__Problem requirements__
From the first line to the last, write out the records below exactly as they appear.

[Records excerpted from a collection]
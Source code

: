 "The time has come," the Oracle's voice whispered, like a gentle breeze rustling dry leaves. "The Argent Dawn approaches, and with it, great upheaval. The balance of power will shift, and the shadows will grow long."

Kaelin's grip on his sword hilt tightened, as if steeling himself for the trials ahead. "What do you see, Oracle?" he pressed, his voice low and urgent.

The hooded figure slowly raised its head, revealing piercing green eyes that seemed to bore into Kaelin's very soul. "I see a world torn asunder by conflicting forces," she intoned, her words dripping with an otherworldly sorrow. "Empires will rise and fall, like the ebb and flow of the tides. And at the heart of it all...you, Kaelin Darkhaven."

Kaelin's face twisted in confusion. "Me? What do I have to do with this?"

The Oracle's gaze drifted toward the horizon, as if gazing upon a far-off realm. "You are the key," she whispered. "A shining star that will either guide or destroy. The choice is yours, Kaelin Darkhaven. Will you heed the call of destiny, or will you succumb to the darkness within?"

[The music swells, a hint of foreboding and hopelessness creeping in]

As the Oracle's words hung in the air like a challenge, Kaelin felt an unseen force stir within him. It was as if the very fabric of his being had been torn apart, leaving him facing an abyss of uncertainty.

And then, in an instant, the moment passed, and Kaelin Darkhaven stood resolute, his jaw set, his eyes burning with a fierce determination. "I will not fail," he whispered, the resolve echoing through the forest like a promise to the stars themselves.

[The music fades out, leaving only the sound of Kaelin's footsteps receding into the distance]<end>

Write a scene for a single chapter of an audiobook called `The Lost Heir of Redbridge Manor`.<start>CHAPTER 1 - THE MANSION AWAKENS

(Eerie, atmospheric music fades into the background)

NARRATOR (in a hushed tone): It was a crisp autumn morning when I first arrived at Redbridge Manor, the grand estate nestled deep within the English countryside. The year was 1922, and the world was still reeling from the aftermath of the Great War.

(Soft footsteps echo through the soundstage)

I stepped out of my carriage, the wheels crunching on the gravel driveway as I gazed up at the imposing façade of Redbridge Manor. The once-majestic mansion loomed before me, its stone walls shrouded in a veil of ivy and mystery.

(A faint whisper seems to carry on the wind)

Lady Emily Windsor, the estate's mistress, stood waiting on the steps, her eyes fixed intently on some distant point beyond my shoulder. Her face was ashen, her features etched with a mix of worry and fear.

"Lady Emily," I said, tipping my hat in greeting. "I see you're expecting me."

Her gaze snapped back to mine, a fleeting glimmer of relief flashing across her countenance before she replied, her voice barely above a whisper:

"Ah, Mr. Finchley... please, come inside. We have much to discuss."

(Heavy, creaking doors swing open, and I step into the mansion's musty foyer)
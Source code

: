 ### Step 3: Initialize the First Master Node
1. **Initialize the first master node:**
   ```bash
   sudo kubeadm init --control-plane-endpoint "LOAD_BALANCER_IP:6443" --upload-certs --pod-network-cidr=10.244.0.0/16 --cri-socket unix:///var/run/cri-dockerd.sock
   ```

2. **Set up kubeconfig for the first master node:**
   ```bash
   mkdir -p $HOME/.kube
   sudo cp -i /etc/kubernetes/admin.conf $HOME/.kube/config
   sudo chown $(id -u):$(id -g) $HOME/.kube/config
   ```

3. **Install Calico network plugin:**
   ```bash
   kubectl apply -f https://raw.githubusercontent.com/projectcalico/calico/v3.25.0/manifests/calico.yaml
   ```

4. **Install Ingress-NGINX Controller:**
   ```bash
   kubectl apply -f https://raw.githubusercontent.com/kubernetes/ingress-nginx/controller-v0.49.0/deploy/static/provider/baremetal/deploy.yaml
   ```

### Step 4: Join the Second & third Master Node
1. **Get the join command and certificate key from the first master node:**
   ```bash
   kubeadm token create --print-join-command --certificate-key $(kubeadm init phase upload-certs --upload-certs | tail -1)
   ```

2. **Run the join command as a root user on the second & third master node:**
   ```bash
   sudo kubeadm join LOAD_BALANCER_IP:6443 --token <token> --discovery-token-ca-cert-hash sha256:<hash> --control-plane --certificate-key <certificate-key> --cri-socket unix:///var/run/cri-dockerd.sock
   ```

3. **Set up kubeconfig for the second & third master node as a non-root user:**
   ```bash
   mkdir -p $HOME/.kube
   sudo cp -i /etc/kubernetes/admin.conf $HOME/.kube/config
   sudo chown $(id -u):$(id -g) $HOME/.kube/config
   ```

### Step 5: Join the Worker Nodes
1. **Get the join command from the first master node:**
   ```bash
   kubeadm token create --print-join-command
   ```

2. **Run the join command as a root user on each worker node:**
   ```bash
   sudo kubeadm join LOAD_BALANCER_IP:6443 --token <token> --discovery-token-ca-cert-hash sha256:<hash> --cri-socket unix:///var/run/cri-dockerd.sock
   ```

__Task response__
Source code

: "The time has come," the Oracle's voice whispered, like a gentle breeze rustling dry leaves. "The Argent Dawn approaches, and with it, great upheaval. The balance of power will shift, and the shadows will grow long."

Kaelin's grip on his sword hilt tightened, as if steeling himself for the trials ahead. "What do you see, Oracle?" he pressed, his voice low and urgent.

The hooded figure slowly raised its head, revealing piercing green eyes that seemed to bore into Kaelin's very soul. "I see a world torn asunder by conflicting forces," she intoned, her words dripping with an otherworldly sorrow. "Empires will rise and fall, like the ebb and flow of the tides. And at the heart of it all...you, Kaelin Darkhaven."

Kaelin's face twisted in confusion. "Me? What do I have to do with this?"

The Oracle's gaze drifted toward the horizon, as if gazing upon a far-off realm. "You are the key," she whispered. "A shining star that will either guide or destroy. The choice is yours, Kaelin Darkhaven. Will you heed the call of destiny, or will you succumb to the darkness within?"

[The music swells, a hint of foreboding and hopelessness creeping in]

As the Oracle's words hung in the air like a challenge, Kaelin felt an unseen force stir within him. It was as if the very fabric of his being had been torn apart, leaving him facing an abyss of uncertainty.

And then, in an instant, the moment passed, and Kaelin Darkhaven stood resolute, his jaw set, his eyes burning with a fierce determination. "I will not fail," he whispered, the resolve echoing through the forest like a promise to the stars themselves.

[The music fades out, leaving only the sound of Kaelin's footsteps receding into the distance]<end>

Write a scene for a single chapter of an audiobook called `The Lost Heir of Redbridge Manor`.<start>CHAPTER 1 - THE MANSION AWAKENS

(Eerie, atmospheric music fades into the background)

NARRATOR (in a hushed tone): It was a crisp autumn morning when I first arrived at Redbridge Manor, the grand estate nestled deep within the English countryside. The year was 1922, and the world was still reeling from the aftermath of the Great War.

(Soft footsteps echo through the soundstage)

I stepped out of my carriage, the wheels crunching on the gravel driveway as I gazed up at the imposing façade of Redbridge Manor. The once-majestic mansion loomed before me, its stone walls shrouded in a veil of ivy and mystery.

(A faint whisper seems to carry on the wind)

Lady Emily Windsor, the estate's mistress, stood waiting on the steps, her eyes fixed intently on some distant point beyond my shoulder. Her face was ashen, her features etched with a mix of worry and fear.

"Lady Emily," I said, tipping my hat in greeting. "I see you're expecting me."

Her gaze snapped back to mine, a fleeting glimmer of relief flashing across her countenance before she replied, her voice barely above a whisper:

"Ah, Mr. Finchley... please, come inside. We have much to discuss."

(Heavy, creaking doors swing open, and I step into the mansion's musty foyer)
Source code

: ### Step 3: Initialize the First Master Node
1. **Initialize the first master node:**
   ```bash
   sudo kubeadm init --control-plane-endpoint "LOAD_BALANCER_IP:6443" --upload-certs --pod-network-cidr=10.244.0.0/16 --cri-socket unix:///var/run/cri-dockerd.sock
   ```

2. **Set up kubeconfig for the first master node:**
   ```bash
   mkdir -p $HOME/.kube
   sudo cp -i /etc/kubernetes/admin.conf $HOME/.kube/config
   sudo chown $(id -u):$(id -g) $HOME/.kube/config
   ```

3. **Install Calico network plugin:**
   ```bash
   kubectl apply -f https://raw.githubusercontent.com/projectcalico/calico/v3.25.0/manifests/calico.yaml
   ```

4. **Install Ingress-NGINX Controller:**
   ```bash
   kubectl apply -f https://raw.githubusercontent.com/kubernetes/ingress-nginx/controller-v0.49.0/deploy/static/provider/baremetal/deploy.yaml
   ```

### Step 4: Join the Second & third Master Node
1. **Get the join command and certificate key from the first master node:**
   ```bash
   kubeadm token create --print-join-command --certificate-key $(kubeadm init phase upload-certs --upload-certs | tail -1)
   ```

2. **Run the join command as a root user on the second & third master node:**
   ```bash
   sudo kubeadm join LOAD_BALANCER_IP:6443 --token <token> --discovery-token-ca-cert-hash sha256:<hash> --control-plane --certificate-key <certificate-key> --cri-socket unix:///var/run/cri-dockerd.sock
   ```

3. **Set up kubeconfig for the second & third master node as a non-root user:**
   ```bash
   mkdir -p $HOME/.kube
   sudo cp -i /etc/kubernetes/admin.conf $HOME/.kube/config
   sudo chown $(id -u):$(id -g) $HOME/.kube/config
   ```

### Step 5: Join the Worker Nodes
1. **Get the join command from the first master node:**
   ```bash
   kubeadm token create --print-join-command
   ```

2. **Run the join command as a root user on each worker node:**
   ```bash
   sudo kubeadm join LOAD_BALANCER_IP:6443 --token <token> --discovery-token-ca-cert-hash sha256:<hash> --cri-socket unix:///var/run/cri-dockerd.sock
   ```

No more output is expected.